When a line in the entries contains the word "Jünger", copy that line in full.

(Stored data entries)
* * * * * * *

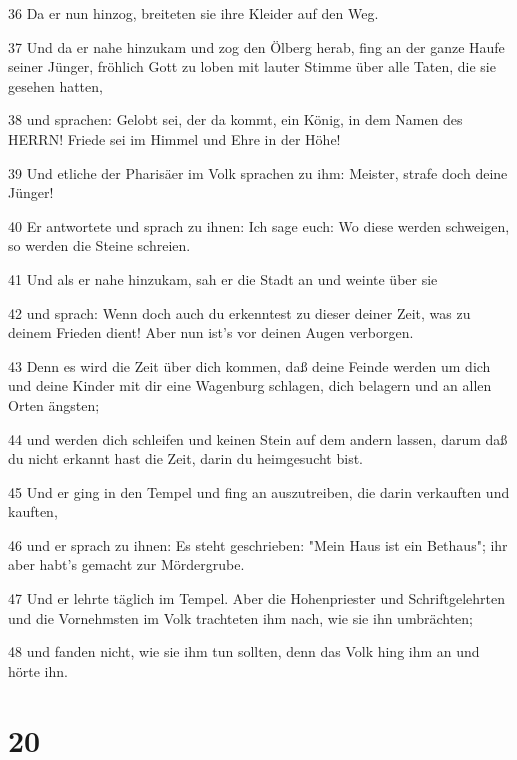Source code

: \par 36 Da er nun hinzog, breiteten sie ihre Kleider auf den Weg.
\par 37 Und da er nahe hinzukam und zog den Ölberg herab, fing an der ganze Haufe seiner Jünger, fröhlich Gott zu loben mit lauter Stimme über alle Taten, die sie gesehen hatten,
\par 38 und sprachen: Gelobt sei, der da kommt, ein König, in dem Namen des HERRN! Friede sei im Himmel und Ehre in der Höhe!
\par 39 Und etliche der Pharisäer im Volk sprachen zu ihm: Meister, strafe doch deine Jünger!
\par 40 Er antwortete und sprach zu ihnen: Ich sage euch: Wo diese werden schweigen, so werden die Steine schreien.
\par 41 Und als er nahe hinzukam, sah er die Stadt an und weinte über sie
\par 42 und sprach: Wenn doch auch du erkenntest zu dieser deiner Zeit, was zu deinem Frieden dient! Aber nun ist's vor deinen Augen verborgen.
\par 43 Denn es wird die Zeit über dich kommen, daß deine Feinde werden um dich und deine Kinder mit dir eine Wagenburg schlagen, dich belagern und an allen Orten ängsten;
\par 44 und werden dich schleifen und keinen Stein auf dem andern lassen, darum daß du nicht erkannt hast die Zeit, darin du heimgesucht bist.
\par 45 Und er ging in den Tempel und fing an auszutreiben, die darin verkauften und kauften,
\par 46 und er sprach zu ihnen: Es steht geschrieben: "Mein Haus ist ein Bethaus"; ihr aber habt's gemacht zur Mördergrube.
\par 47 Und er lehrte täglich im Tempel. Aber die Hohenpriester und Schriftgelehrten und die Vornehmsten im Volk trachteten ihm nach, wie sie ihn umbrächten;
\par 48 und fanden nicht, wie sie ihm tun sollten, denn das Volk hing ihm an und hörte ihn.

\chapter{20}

* * * * * * *

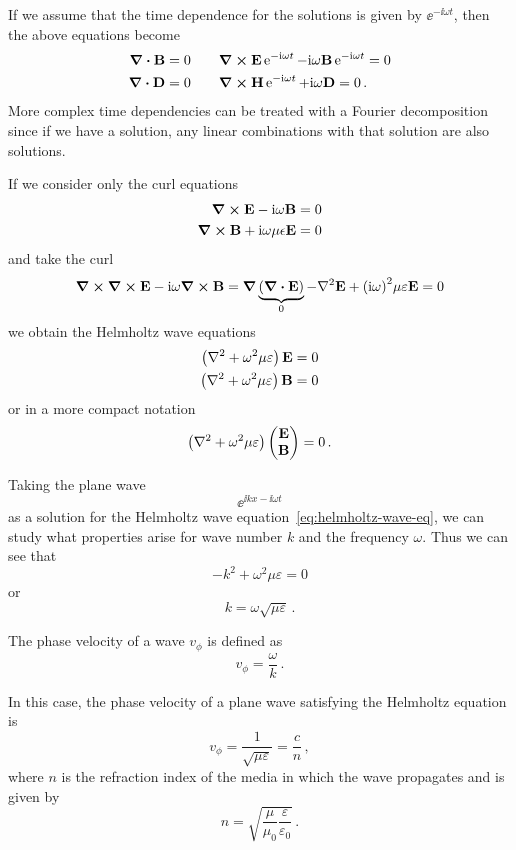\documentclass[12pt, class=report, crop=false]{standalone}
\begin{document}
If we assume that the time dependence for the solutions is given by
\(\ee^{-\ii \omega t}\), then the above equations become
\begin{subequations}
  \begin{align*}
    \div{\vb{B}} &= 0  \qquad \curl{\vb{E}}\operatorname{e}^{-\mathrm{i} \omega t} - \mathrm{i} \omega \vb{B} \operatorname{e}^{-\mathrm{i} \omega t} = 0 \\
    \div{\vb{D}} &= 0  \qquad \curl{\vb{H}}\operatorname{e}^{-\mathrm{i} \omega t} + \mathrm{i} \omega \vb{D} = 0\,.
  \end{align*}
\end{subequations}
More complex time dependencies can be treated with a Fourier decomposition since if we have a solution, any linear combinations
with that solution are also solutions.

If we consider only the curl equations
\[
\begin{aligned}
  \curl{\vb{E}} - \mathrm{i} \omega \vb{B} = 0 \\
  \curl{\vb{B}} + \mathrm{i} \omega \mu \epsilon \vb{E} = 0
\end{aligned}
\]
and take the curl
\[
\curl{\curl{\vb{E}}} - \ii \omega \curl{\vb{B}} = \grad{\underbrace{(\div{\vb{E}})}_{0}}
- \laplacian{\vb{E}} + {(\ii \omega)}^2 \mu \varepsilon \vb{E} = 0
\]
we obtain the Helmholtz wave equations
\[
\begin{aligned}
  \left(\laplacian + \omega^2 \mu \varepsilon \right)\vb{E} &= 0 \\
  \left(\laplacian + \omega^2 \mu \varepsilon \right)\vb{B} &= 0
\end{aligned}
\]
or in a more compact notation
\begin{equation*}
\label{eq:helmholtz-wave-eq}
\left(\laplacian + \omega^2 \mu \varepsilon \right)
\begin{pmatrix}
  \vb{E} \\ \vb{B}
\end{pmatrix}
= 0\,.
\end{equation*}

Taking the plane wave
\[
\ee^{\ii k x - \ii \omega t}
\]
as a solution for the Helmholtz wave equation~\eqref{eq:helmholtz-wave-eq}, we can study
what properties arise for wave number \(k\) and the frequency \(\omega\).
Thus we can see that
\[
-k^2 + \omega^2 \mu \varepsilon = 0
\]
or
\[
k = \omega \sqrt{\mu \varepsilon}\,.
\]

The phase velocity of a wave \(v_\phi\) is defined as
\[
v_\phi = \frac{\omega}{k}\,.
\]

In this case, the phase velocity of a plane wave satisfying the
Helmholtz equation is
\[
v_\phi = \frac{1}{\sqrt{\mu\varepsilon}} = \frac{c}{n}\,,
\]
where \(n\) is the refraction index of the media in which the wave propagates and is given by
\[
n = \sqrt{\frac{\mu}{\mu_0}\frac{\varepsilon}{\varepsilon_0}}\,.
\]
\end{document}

* * * * * * *

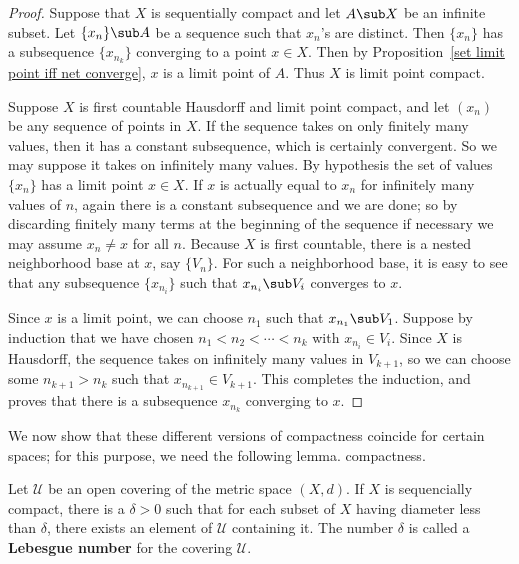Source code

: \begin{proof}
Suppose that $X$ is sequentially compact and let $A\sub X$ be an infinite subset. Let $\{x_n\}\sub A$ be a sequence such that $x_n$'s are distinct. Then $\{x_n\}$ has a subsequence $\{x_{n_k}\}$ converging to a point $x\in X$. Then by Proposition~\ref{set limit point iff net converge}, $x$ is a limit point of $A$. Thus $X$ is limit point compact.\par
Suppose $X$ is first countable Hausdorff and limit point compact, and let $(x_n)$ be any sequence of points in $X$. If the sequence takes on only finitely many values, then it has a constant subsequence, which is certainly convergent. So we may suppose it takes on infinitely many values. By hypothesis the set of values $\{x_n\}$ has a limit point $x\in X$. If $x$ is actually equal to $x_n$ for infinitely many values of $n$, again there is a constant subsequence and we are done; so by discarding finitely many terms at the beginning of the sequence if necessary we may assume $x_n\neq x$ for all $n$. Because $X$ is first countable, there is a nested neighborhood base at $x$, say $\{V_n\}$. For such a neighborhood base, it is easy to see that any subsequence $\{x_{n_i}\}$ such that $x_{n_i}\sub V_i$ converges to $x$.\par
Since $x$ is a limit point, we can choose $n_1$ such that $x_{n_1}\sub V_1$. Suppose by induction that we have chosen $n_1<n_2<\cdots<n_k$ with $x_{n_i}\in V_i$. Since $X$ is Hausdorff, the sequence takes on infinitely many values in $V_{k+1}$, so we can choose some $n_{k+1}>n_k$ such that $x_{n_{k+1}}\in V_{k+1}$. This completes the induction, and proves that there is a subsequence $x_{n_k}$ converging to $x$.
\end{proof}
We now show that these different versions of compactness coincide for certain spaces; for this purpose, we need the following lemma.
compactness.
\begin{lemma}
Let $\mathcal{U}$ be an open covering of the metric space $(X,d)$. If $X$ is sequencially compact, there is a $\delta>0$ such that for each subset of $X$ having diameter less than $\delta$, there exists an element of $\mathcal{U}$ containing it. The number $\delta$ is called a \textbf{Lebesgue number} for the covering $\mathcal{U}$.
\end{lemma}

* * * * * * *

[Task solution]
\par 37 Und da er nahe hinzukam und zog den Ölberg herab, fing an der ganze Haufe seiner Jünger, fröhlich Gott zu loben mit lauter Stimme über alle Taten, die sie gesehen hatten,
\par 39 Und etliche der Pharisäer im Volk sprachen zu ihm: Meister, strafe doch deine Jünger!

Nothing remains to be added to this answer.